While England and the Netherlands prepared for another war, French forces occupied the Spanish Netherlands, which were also claimed by the counterclaimant to the Spanish throne, Emperor Leopold I, in March 1701. With France and Austria at war, King William III again showed his immense diplomatic skill by negotiating another Grand Alliance against Louis XIV on September 7, 1701. This alliance involved Austria, England, the Netherlands, Prussia, most of the other German states and later, Portugal. William was not destined to long outlive the man he had deposed, however, nor would he see England launch the all-out campaign against France that had been his life-long ambition. While riding at Hampton Court in London on March 19, 1702, he was thrown from his horse and died at age 51.
Assessing William III’s place in history has led to much controversy over the years. One of his biographers, Nesca A. Robb, has said that ‘it may be the force of his living personality, as well as a measure of his greatness, that he can still arouse passionate hero worship and passionate animosity.’
William was a soldier king, one of the last European monarchs to lead his troops into battle. He is not regarded as an outstanding strategist, but it should be noted that he constantly had to face Louisâ generals, some of whom were the greatest military geniuses of the century, and who commanded larger armies than William could muster. William proved adapt at the diplomatic aspect of warfare, particularly in his organization of effective alliances against France. This would prompt British Prime Minister Winston Churchill to later say of William that ‘perhaps he has never been surpassed in the sagacity, patience, and discretion of statecraft.’

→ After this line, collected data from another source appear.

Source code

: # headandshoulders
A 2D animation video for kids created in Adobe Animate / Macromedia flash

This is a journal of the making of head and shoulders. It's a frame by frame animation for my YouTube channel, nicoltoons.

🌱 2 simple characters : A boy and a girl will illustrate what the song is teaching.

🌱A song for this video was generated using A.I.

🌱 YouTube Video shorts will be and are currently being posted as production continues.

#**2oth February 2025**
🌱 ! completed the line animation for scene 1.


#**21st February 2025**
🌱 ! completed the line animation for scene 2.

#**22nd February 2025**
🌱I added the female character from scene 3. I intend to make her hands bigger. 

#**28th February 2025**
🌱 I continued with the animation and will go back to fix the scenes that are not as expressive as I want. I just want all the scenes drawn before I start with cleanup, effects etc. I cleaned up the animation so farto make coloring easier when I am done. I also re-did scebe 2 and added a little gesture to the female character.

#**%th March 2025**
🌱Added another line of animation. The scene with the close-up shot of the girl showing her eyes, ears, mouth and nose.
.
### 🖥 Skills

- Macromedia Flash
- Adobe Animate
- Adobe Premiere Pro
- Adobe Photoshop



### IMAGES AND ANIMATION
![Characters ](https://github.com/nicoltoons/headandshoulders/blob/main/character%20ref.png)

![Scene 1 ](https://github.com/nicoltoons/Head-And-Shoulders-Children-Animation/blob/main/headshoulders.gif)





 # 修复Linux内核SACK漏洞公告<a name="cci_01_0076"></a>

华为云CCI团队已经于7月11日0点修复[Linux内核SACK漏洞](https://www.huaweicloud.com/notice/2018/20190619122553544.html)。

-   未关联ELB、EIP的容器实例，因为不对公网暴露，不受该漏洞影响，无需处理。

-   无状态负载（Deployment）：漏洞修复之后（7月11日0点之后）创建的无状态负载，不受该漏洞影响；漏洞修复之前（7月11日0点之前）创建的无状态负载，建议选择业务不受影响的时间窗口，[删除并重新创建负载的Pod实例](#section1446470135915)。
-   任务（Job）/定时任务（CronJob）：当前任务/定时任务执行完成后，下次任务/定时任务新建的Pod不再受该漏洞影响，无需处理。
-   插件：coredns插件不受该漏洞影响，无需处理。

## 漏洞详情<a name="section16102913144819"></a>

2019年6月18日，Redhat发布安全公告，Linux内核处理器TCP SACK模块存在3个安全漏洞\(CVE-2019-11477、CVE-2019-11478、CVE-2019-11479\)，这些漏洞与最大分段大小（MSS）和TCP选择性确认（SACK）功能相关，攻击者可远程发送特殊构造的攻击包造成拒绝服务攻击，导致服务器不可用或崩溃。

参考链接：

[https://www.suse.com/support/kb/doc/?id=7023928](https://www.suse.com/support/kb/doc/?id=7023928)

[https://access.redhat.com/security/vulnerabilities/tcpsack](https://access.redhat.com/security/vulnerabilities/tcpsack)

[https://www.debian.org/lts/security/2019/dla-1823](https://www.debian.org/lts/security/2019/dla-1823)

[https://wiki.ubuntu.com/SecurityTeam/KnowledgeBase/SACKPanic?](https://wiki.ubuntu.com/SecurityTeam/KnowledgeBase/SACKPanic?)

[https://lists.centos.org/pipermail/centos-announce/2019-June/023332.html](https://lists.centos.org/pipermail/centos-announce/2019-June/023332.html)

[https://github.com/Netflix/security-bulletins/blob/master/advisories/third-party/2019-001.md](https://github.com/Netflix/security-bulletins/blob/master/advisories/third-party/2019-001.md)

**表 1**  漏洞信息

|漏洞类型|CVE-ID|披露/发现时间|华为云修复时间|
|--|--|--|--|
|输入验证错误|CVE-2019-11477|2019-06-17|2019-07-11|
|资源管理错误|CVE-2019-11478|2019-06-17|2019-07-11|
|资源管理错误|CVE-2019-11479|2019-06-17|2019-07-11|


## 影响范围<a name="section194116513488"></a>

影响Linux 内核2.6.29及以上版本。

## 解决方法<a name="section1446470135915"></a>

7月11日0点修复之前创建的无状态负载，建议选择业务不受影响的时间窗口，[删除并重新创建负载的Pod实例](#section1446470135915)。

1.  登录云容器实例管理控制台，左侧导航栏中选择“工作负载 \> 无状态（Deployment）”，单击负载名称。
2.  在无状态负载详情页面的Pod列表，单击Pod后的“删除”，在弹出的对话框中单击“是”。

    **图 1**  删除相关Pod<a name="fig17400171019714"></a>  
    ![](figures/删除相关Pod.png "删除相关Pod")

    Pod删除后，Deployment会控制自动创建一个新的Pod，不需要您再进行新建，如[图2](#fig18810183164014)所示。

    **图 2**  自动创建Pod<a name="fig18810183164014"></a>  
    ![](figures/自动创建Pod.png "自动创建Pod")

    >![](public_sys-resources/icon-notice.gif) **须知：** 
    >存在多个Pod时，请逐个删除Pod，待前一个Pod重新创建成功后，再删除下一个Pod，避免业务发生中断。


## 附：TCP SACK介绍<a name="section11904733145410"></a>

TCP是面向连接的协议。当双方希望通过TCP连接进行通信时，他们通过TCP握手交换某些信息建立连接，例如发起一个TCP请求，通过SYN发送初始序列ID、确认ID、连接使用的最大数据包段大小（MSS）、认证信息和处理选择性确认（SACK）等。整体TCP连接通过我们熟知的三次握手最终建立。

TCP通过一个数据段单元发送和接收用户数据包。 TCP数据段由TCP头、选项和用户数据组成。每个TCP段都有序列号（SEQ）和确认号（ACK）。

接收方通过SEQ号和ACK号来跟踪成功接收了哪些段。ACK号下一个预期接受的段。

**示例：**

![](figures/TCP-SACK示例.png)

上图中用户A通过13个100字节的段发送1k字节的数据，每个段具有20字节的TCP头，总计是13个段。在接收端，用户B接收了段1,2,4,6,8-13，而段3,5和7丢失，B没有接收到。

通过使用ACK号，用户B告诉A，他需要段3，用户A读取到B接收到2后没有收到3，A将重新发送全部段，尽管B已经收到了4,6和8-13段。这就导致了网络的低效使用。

It was as an English monarch that William left his greatest mark on history. By coming to England and accepting the crown, he made possible the Glorious Revolution, which led to great changes in English politics and society, and paved the way for many of the freedoms enjoyed by Britishers–and Americans–today.

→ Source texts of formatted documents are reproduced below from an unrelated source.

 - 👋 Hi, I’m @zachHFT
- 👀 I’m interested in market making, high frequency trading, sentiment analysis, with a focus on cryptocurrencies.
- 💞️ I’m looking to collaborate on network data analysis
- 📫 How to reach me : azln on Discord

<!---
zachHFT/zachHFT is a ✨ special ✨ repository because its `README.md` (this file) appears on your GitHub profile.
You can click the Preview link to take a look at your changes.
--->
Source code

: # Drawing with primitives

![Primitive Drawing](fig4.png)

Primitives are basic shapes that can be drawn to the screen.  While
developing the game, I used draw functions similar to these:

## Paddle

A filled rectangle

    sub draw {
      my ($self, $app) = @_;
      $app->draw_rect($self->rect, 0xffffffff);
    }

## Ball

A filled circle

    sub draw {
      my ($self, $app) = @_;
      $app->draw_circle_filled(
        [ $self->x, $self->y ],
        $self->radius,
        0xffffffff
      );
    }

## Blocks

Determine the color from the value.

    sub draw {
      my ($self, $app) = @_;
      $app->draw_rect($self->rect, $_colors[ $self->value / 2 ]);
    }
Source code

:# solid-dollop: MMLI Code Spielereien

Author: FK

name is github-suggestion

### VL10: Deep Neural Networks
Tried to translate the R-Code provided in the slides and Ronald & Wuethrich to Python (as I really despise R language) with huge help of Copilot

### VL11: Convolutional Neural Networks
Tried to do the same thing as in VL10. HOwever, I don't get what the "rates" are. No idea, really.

As for his impact on his native Netherlands, it is true that he saved the republic in 1672 and transformed the Dutch army into one of the world’s best fighting forces. It is also true, however, that his obsessive fight with Louis XIV drained the Netherlands financially and that in the years following his death, that once-formidable Dutch naval and commercial power declined to second-rate status.
King Billy 21
Ironically, it is in Ireland, which least interested him and where he spent the least amount of time, that ‘King Billy,’ whether loved or hated, is best remembered today.